September 19, 2020

Bucks: Online Treasury Sales Challenge Elderly Investors

The federal government has started shifting the purchase of Treasury securities to the Internet to cut costs, which means many elderly investors are facing an unwelcome change.

The United States Treasury Department has begun phasing out its older Legacy Treasury Direct program, which allows users to buy Treasury bills and other securities by mail or phone and receive paper statements. It has started limiting use of the system and will completely shut it down on Nov. 1, 2012. Users must switch to the newer, Web-based TreasuryDirect system, or arrange to buy Treasury bills, notes and bonds through a bank or broker — which typically involves a fee. Slightly more than 200,000 people are affected, according to the Bureau of the Public Debt, the Treasury arm that handles the sale and redemption of Treasury bills and other government securities.

“As a convenient alternative, I encourage you to open a TreasuryDirect account to continue investing in Treasury securities,” says a letter to investors from Paul V. Crowe, assistant commissioner of retail securities for the bureau, that went out at the beginning of April.

The problem is that most users of the older system are elderly — their average age is 75, and many are over 80. Many lack computers, or the inclination to use one. The department acknowledges that the shift will be challenging for these people and encourages them to have their children, grandchildren or other trusted helpers assist them with the change. The letter advises investors who need help to call 304-480-7711 and select Option 2. There’s also a toll-free number available through one of the Federal Reserve banks, 800-722-2678.

It’s not just the technology that poses hurdles for some users. Investors who want to move their existing securities into the new TreasuryDirect system have to submit a form authorizing the transfer, and their signature on the form must be certified by their bank, a bureau spokeswoman, Mckayla Braden, said. That means elderly people who aren’t mobile have to find someone to take them to the bank. Or if they’re lucky enough to have a long-term relationship with an accommodating bank, they will have to persuade a bank representative to come to them. “It’s difficult,” Ms. Braden acknowledged.
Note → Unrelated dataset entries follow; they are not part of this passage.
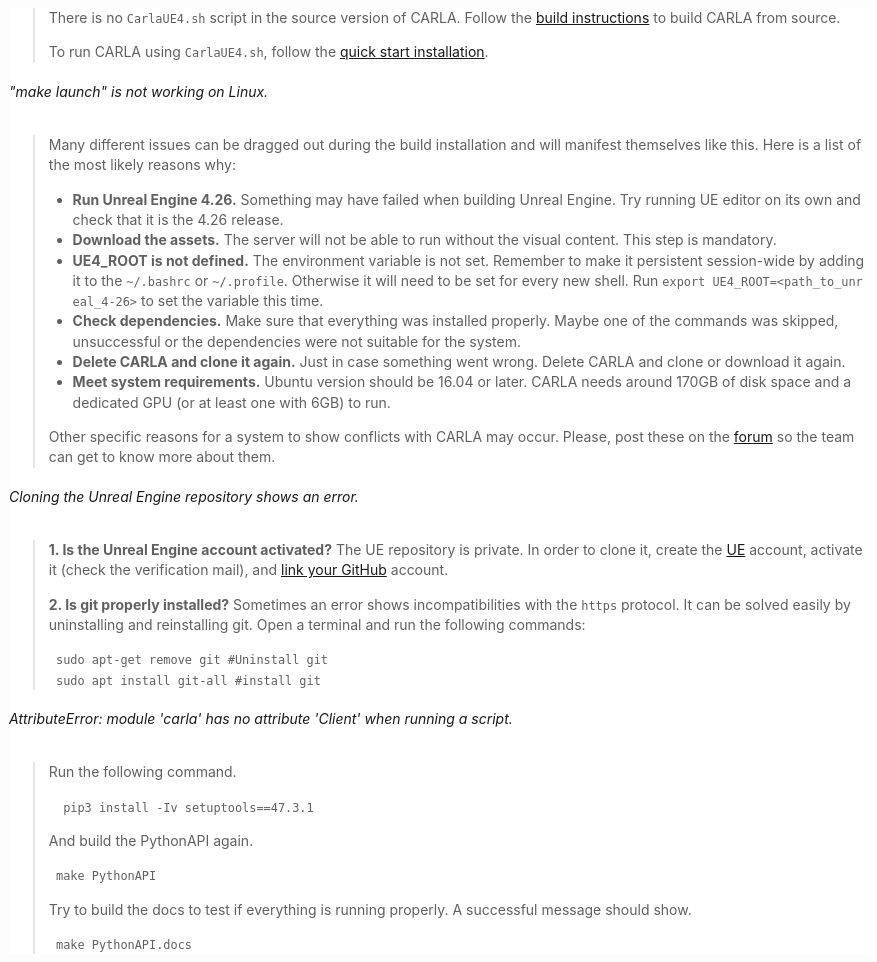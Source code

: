 > There is no `CarlaUE4.sh` script in the source version of CARLA. Follow the [build instructions](build_linux.md) to build CARLA from source.  
> 
> To run CARLA using `CarlaUE4.sh`, follow the [quick start installation](start_quickstart.md).



###### "make launch" is not working on Linux.

> Many different issues can be dragged out during the build installation and will manifest themselves like this. Here is a list of the most likely reasons why:  
> 
> * __Run Unreal Engine 4.26.__ Something may have failed when building Unreal Engine. Try running UE editor on its own and check that it is the 4.26 release.  
> * __Download the assets.__ The server will not be able to run without the visual content. This step is mandatory.  
> * __UE4_ROOT is not defined.__ The environment variable is not set. Remember to make it persistent session-wide by adding it to the `~/.bashrc` or `~/.profile`. Otherwise it will need to be set for every new shell. Run `export UE4_ROOT=<path_to_unreal_4-26>` to set the variable this time.  
> * __Check dependencies.__ Make sure that everything was installed properly. Maybe one of the commands was skipped, unsuccessful or the dependencies were not suitable for the system.
> * __Delete CARLA and clone it again.__ Just in case something went wrong. Delete CARLA and clone or download it again.  
> * __Meet system requirements.__ Ubuntu version should be 16.04 or later. CARLA needs around 170GB of disk space and a dedicated GPU (or at least one with 6GB) to run.
> 
> Other specific reasons for a system to show conflicts with CARLA may occur. Please, post these on the [forum](https://github.com/carla-simulator/carla/discussions/) so the team can get to know more about them.   



###### Cloning the Unreal Engine repository shows an error.

> __1. Is the Unreal Engine account activated?__ The UE repository is private. In order to clone it, create the [UE](https://www.unrealengine.com/en-US/) account, activate it (check the verification mail), and [link your GitHub](https://www.unrealengine.com/en-US/blog/updated-authentication-process-for-connecting-epic-github-accounts) account.  
> 
> __2. Is git properly installed?__ Sometimes an error shows incompatibilities with the `https` protocol. It can be solved easily by uninstalling and reinstalling git. Open a terminal and run the following commands:
>
>      sudo apt-get remove git #Uninstall git
>      sudo apt install git-all #install git
> 



###### AttributeError: module 'carla' has no attribute 'Client' when running a script.

> Run the following command.
> 
> 
>       pip3 install -Iv setuptools==47.3.1
>  
>
> And build the PythonAPI again. 
> 
>
>      make PythonAPI
>
>
> Try to build the docs to test if everything is running properly. A successful message should show.
>
>      make PythonAPI.docs
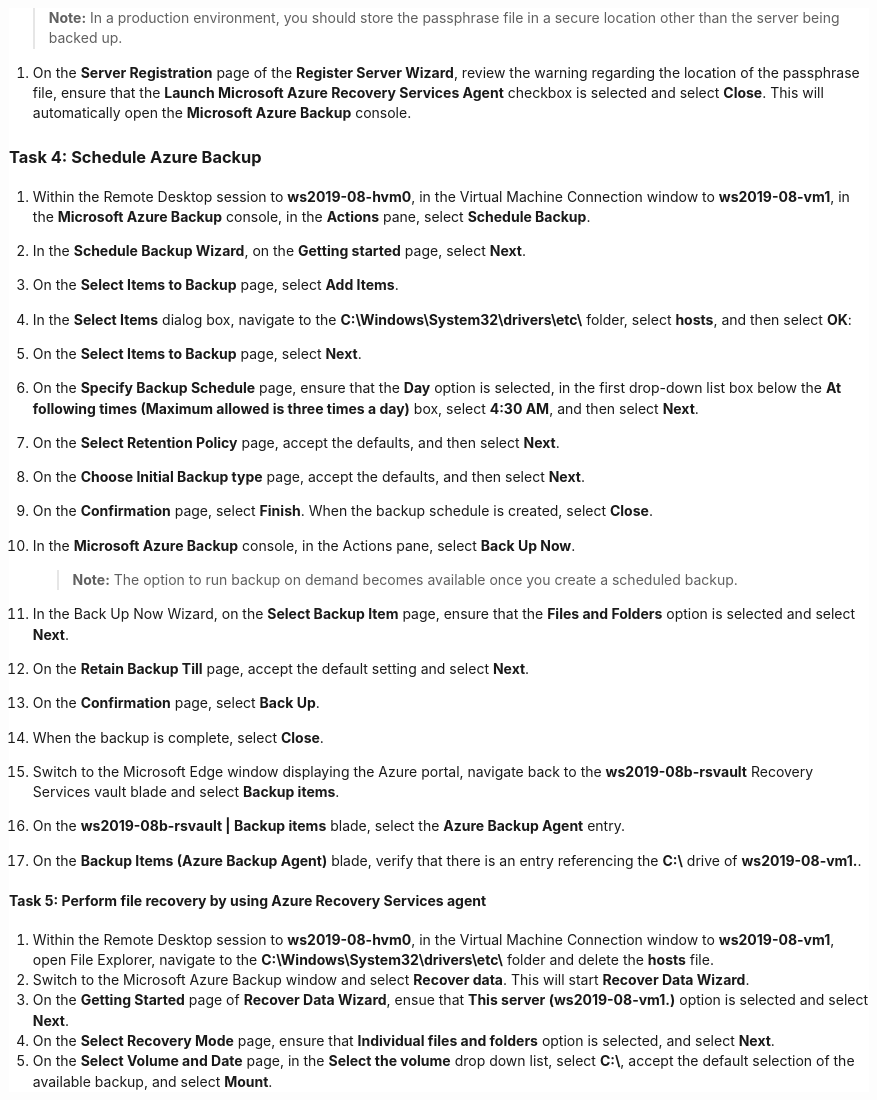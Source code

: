    > **Note:** In a production environment, you should store the passphrase file in a secure location other than the server being backed up.

1. On the **Server Registration** page of the **Register Server Wizard**, review the warning regarding the location of the passphrase file, ensure that the **Launch Microsoft Azure Recovery Services Agent** checkbox is selected and select **Close**. This will automatically open the **Microsoft Azure Backup** console.

### Task 4: Schedule Azure Backup

1. Within the Remote Desktop session to **ws2019-08-hvm0**, in the Virtual Machine Connection window to **ws2019-08-vm1**, in the **Microsoft Azure Backup** console, in the **Actions** pane, select **Schedule Backup**.
1. In the **Schedule Backup Wizard**, on the **Getting started** page, select **Next**.
1. On the **Select Items to Backup** page, select **Add Items**.
1. In the **Select Items** dialog box, navigate to the **C:\\Windows\\System32\\drivers\\etc\\** folder, select **hosts**, and then select **OK**:
1. On the **Select Items to Backup** page, select **Next**.
1. On the **Specify Backup Schedule** page, ensure that the **Day** option is selected, in the first drop-down list box below the **At following times (Maximum allowed is three times a day)** box, select **4:30 AM**, and then select **Next**.
1. On the **Select Retention Policy** page, accept the defaults, and then select **Next**.
1. On the **Choose Initial Backup type** page, accept the defaults, and then select **Next**.
1. On the **Confirmation** page, select **Finish**. When the backup schedule is created, select **Close**.
1. In the **Microsoft Azure Backup** console, in the Actions pane, select **Back Up Now**.

   > **Note:** The option to run backup on demand becomes available once you create a scheduled backup.

1. In the Back Up Now Wizard, on the **Select Backup Item** page, ensure that the **Files and Folders** option is selected and select **Next**.
1. On the **Retain Backup Till** page, accept the default setting and select **Next**.
1. On the **Confirmation** page, select **Back Up**.
1. When the backup is complete, select **Close**.
1. Switch to the Microsoft Edge window displaying the Azure portal, navigate back to the **ws2019-08b-rsvault** Recovery Services vault blade and select **Backup items**. 
1. On the **ws2019-08b-rsvault \| Backup items** blade, select the **Azure Backup Agent** entry.
1. On the **Backup Items (Azure Backup Agent)** blade, verify that there is an entry referencing the **C:\\** drive of **ws2019-08-vm1.**.

#### Task 5: Perform file recovery by using Azure Recovery Services agent

1. Within the Remote Desktop session to **ws2019-08-hvm0**, in the Virtual Machine Connection window to **ws2019-08-vm1**, open File Explorer, navigate to the **C:\\Windows\\System32\\drivers\\etc\\** folder and delete the **hosts** file.
1. Switch to the Microsoft Azure Backup window and select **Recover data**. This will start **Recover Data Wizard**.
1. On the **Getting Started** page of **Recover Data Wizard**, ensue that **This server (ws2019-08-vm1.)** option is selected and select **Next**.
1. On the **Select Recovery Mode** page, ensure that **Individual files and folders** option is selected, and select **Next**.
1. On the **Select Volume and Date** page, in the **Select the volume** drop down list, select **C:\\**, accept the default selection of the available backup, and select **Mount**. 
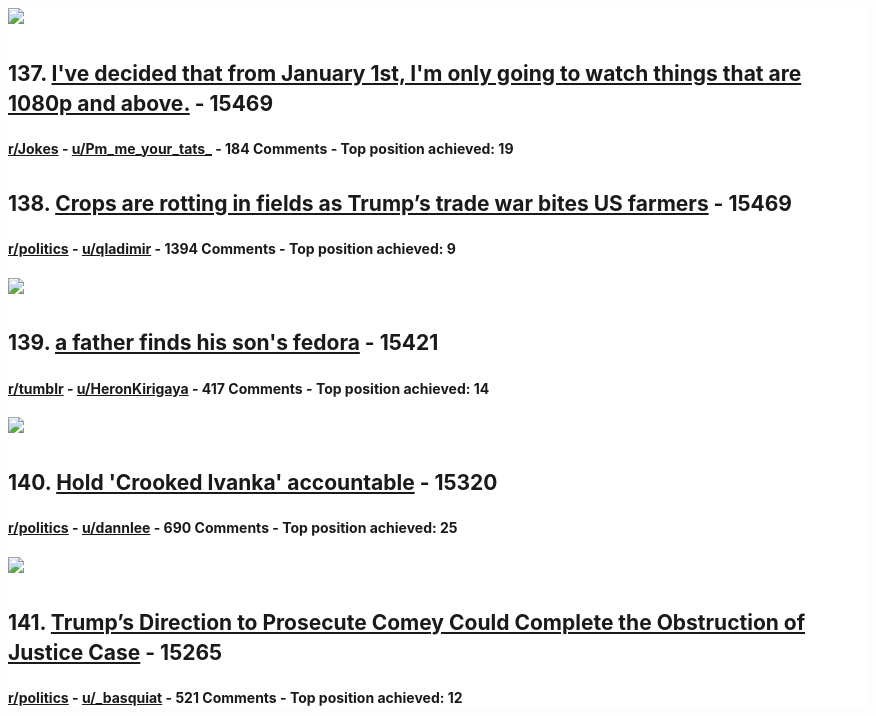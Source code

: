 <a href="https://newrepublic.com/minutes/152373/john-kelly-signs-order-allowing-american-troops-use-lethal-force-border"><img src="https://b.thumbs.redditmedia.com/s_EHFnK4crRppgfJB_cMps17kQsdx8e0q0ZeEirijGE.jpg"></img></a>

## 137. [I've decided that from January 1st, I'm only going to watch things that are 1080p and above.](http://reddit.com/r/Jokes/comments/9z6zr3/ive_decided_that_from_january_1st_im_only_going/) - 15469
#### [r/Jokes](http://reddit.com/r/Jokes) - [u/Pm_me_your_tats_](http://reddit.com/u/Pm_me_your_tats_) - 184 Comments - Top position achieved: 19

## 138. [Crops are rotting in fields as Trump’s trade war bites US farmers](http://reddit.com/r/politics/comments/9z2qzs/crops_are_rotting_in_fields_as_trumps_trade_war/) - 15469
#### [r/politics](http://reddit.com/r/politics) - [u/qladimir](http://reddit.com/u/qladimir) - 1394 Comments - Top position achieved: 9

<a href="https://www.businessinsider.com/us-china-trade-war-soybeans-left-rotting-thanks-to-lack-of-storage-2018-11?utm_source=twitter&amp;utm_medium=referral&amp;utm_content=topbar&amp;utm_term=desktop&amp;referrer=twitter"><img src="https://a.thumbs.redditmedia.com/HK_kf86KHUz-9tESdms8im1EfFSQtrGywJQ81QI-X-0.jpg"></img></a>

## 139. [a father finds his son's fedora](http://reddit.com/r/tumblr/comments/9z2r6j/a_father_finds_his_sons_fedora/) - 15421
#### [r/tumblr](http://reddit.com/r/tumblr) - [u/HeronKirigaya](http://reddit.com/u/HeronKirigaya) - 417 Comments - Top position achieved: 14

<a href="https://i.redd.it/ysebthaofoz11.jpg"><img src="https://b.thumbs.redditmedia.com/Eg1lYkImDt9yLhn2PJV_NgOP1xAYfNiL3eRgwlsxaQg.jpg"></img></a>

## 140. [Hold 'Crooked Ivanka' accountable](http://reddit.com/r/politics/comments/9yxycs/hold_crooked_ivanka_accountable/) - 15320
#### [r/politics](http://reddit.com/r/politics) - [u/dannlee](http://reddit.com/u/dannlee) - 690 Comments - Top position achieved: 25

<a href="https://www.cnn.com/2018/11/20/opinions/hold-crooked-ivanka-accountable-filipovic/index.html"><img src="https://b.thumbs.redditmedia.com/ohh5vE3BZ_f4jNYnTvcOFgMFWwousildc-J319ywzuk.jpg"></img></a>

## 141. [Trump’s Direction to Prosecute Comey Could Complete the Obstruction of Justice Case](http://reddit.com/r/politics/comments/9z83if/trumps_direction_to_prosecute_comey_could/) - 15265
#### [r/politics](http://reddit.com/r/politics) - [u/_basquiat](http://reddit.com/u/_basquiat) - 521 Comments - Top position achieved: 12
Paradoxically, the letter also notes that information is available on the Web at www.treasurydirect.gov. “We hope you’ll enjoy the benefits of our newer system,” it concludes.

One 85-year-old Treasury bill investor from Queens, who would talk only if his name was not used, is decidedly not enjoying the prospect of change. He said in a telephone interview that he and many of his acquaintances were unhappy about the switch, and were at a loss about what to do. He has a significant part of his life savings in Treasuries, he said, because they are a very safe investment. For decades, he has bought them by punching in information on his telephone keypad and having the purchase amount automatically deducted from his bank account. He doesn’t own a computer, and has had limited success learning about them at his local library. The Internet makes him uncomfortable, he said, and he doesn’t like the idea of “my savings floating in the air somewhere.” He may consider getting a brokerage account to buy them, if he’s forced to, he said, but he’s holding out hope that the Treasury Department may grant investors like him a reprieve.

That appears unlikely at this point. The “new” TreasuryDirect system is almost 10 years old and the government has been encouraging users to switch to it for more than six years, Ms. Braden said, because the government can’t justify the cost of maintaining the older system. In addition to simplified transactions and record keeping for most users, TreasuryDirect doesn’t charge any annual fee for large account balances (the old system charges $100 for accounts over $100,000). “We are looking in every corner to find ways to save money,” Ms. Braden said, “and this is one decision we had to make.”

As of May 1 of this year, no new accounts may be opened in the legacy system, and existing Legacy Direct account holders may purchase, or reinvest in, only 13-week and 26-week Treasury bills. So, for instance, if an investor has a two-year note that matures in June, the proceeds can be reinvested only in short-term Treasury bills, not in another longer-term investment. If account holders don’t make arrangements to switch to the new system by November of next year, or arrange for an account with a broker, the government will hold longer-term investments until maturity and deliver payments according to the instructions in the account.

Are you a user of Legacy Direct, or do you know someone who is affected by the change? Have you made alternative plans for buying or reinvesting in Treasury bills?